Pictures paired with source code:
▼
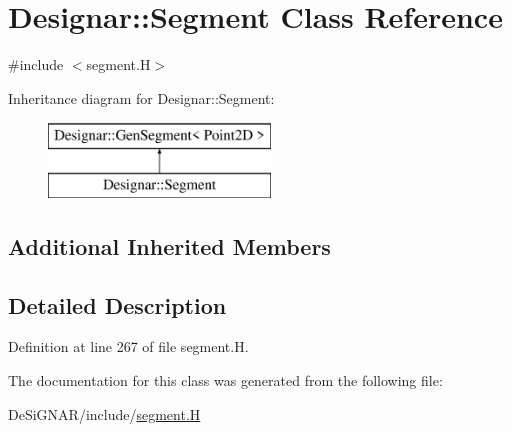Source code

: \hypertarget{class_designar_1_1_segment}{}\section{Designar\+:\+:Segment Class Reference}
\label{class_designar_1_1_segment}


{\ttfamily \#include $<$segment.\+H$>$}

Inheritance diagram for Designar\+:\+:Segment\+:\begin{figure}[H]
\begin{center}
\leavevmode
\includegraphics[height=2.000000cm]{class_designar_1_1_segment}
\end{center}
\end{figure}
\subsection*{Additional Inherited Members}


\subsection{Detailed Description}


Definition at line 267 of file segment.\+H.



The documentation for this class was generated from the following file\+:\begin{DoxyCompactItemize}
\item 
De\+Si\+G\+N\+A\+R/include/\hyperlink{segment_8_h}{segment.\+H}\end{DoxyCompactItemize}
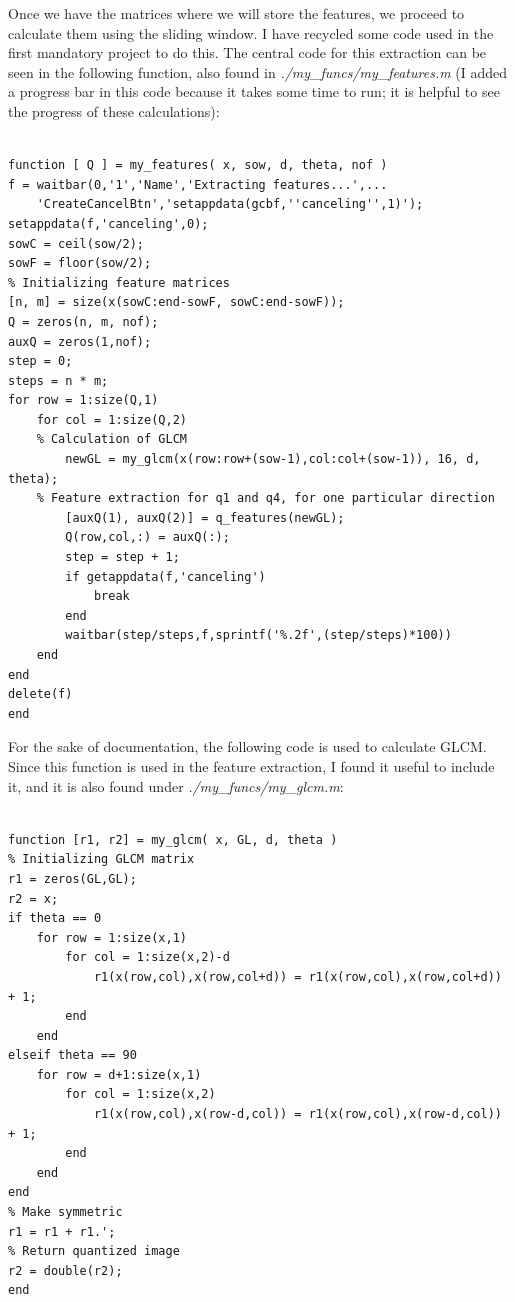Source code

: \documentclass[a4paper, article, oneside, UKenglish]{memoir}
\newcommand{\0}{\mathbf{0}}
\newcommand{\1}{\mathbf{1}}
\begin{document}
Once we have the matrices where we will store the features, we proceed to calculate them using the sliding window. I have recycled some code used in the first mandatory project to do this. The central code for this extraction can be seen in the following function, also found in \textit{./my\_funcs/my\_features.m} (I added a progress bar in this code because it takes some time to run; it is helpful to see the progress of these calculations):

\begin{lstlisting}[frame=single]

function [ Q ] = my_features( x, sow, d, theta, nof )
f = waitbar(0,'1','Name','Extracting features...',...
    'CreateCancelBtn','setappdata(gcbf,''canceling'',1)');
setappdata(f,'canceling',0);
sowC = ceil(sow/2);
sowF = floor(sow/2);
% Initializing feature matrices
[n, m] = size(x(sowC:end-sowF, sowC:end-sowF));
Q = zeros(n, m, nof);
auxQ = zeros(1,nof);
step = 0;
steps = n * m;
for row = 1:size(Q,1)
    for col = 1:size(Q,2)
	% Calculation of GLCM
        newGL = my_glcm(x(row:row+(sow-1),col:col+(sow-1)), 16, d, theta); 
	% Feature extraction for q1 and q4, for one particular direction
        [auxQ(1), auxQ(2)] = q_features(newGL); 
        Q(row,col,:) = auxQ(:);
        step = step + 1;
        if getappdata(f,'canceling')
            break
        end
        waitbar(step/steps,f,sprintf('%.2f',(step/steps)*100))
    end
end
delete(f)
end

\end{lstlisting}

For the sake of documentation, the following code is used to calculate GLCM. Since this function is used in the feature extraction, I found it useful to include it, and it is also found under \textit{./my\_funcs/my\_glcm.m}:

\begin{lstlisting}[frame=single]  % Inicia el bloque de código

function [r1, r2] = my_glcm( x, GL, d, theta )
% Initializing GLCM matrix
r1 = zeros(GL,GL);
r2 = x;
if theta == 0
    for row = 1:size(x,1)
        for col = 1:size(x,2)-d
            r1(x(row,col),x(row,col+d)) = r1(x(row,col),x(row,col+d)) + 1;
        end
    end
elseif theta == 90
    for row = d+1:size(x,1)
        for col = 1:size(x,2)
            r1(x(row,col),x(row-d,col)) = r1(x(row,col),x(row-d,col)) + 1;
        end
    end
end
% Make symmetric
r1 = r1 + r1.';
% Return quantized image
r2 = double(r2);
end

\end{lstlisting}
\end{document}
▲
BRIEF: Your answer is an exact copy of the records above, stripped of pictures.

WRITTEN RESPONSE:
Source code

: \hypertarget{class_designar_1_1_segment}{}\section{Designar\+:\+:Segment Class Reference}
\label{class_designar_1_1_segment}


{\ttfamily \#include $<$segment.\+H$>$}

Inheritance diagram for Designar\+:\+:Segment\+:\begin{figure}[H]
\begin{center}
\leavevmode
\includegraphics[height=2.000000cm]{class_designar_1_1_segment}
\end{center}
\end{figure}
\subsection*{Additional Inherited Members}


\subsection{Detailed Description}


Definition at line 267 of file segment.\+H.



The documentation for this class was generated from the following file\+:\begin{DoxyCompactItemize}
\item 
De\+Si\+G\+N\+A\+R/include/\hyperlink{segment_8_h}{segment.\+H}\end{DoxyCompactItemize}
Source code

: \documentclass[a4paper, article, oneside, UKenglish]{memoir}
\newcommand{\0}{\mathbf{0}}
\newcommand{\1}{\mathbf{1}}
\begin{document}
Once we have the matrices where we will store the features, we proceed to calculate them using the sliding window. I have recycled some code used in the first mandatory project to do this. The central code for this extraction can be seen in the following function, also found in \textit{./my\_funcs/my\_features.m} (I added a progress bar in this code because it takes some time to run; it is helpful to see the progress of these calculations):

\begin{lstlisting}[frame=single]

function [ Q ] = my_features( x, sow, d, theta, nof )
f = waitbar(0,'1','Name','Extracting features...',...
    'CreateCancelBtn','setappdata(gcbf,''canceling'',1)');
setappdata(f,'canceling',0);
sowC = ceil(sow/2);
sowF = floor(sow/2);
% Initializing feature matrices
[n, m] = size(x(sowC:end-sowF, sowC:end-sowF));
Q = zeros(n, m, nof);
auxQ = zeros(1,nof);
step = 0;
steps = n * m;
for row = 1:size(Q,1)
    for col = 1:size(Q,2)
	% Calculation of GLCM
        newGL = my_glcm(x(row:row+(sow-1),col:col+(sow-1)), 16, d, theta); 
	% Feature extraction for q1 and q4, for one particular direction
        [auxQ(1), auxQ(2)] = q_features(newGL); 
        Q(row,col,:) = auxQ(:);
        step = step + 1;
        if getappdata(f,'canceling')
            break
        end
        waitbar(step/steps,f,sprintf('%.2f',(step/steps)*100))
    end
end
delete(f)
end

\end{lstlisting}

For the sake of documentation, the following code is used to calculate GLCM. Since this function is used in the feature extraction, I found it useful to include it, and it is also found under \textit{./my\_funcs/my\_glcm.m}:

\begin{lstlisting}[frame=single]  % Inicia el bloque de código

function [r1, r2] = my_glcm( x, GL, d, theta )
% Initializing GLCM matrix
r1 = zeros(GL,GL);
r2 = x;
if theta == 0
    for row = 1:size(x,1)
        for col = 1:size(x,2)-d
            r1(x(row,col),x(row,col+d)) = r1(x(row,col),x(row,col+d)) + 1;
        end
    end
elseif theta == 90
    for row = d+1:size(x,1)
        for col = 1:size(x,2)
            r1(x(row,col),x(row-d,col)) = r1(x(row,col),x(row-d,col)) + 1;
        end
    end
end
% Make symmetric
r1 = r1 + r1.';
% Return quantized image
r2 = double(r2);
end

\end{lstlisting}
\end{document}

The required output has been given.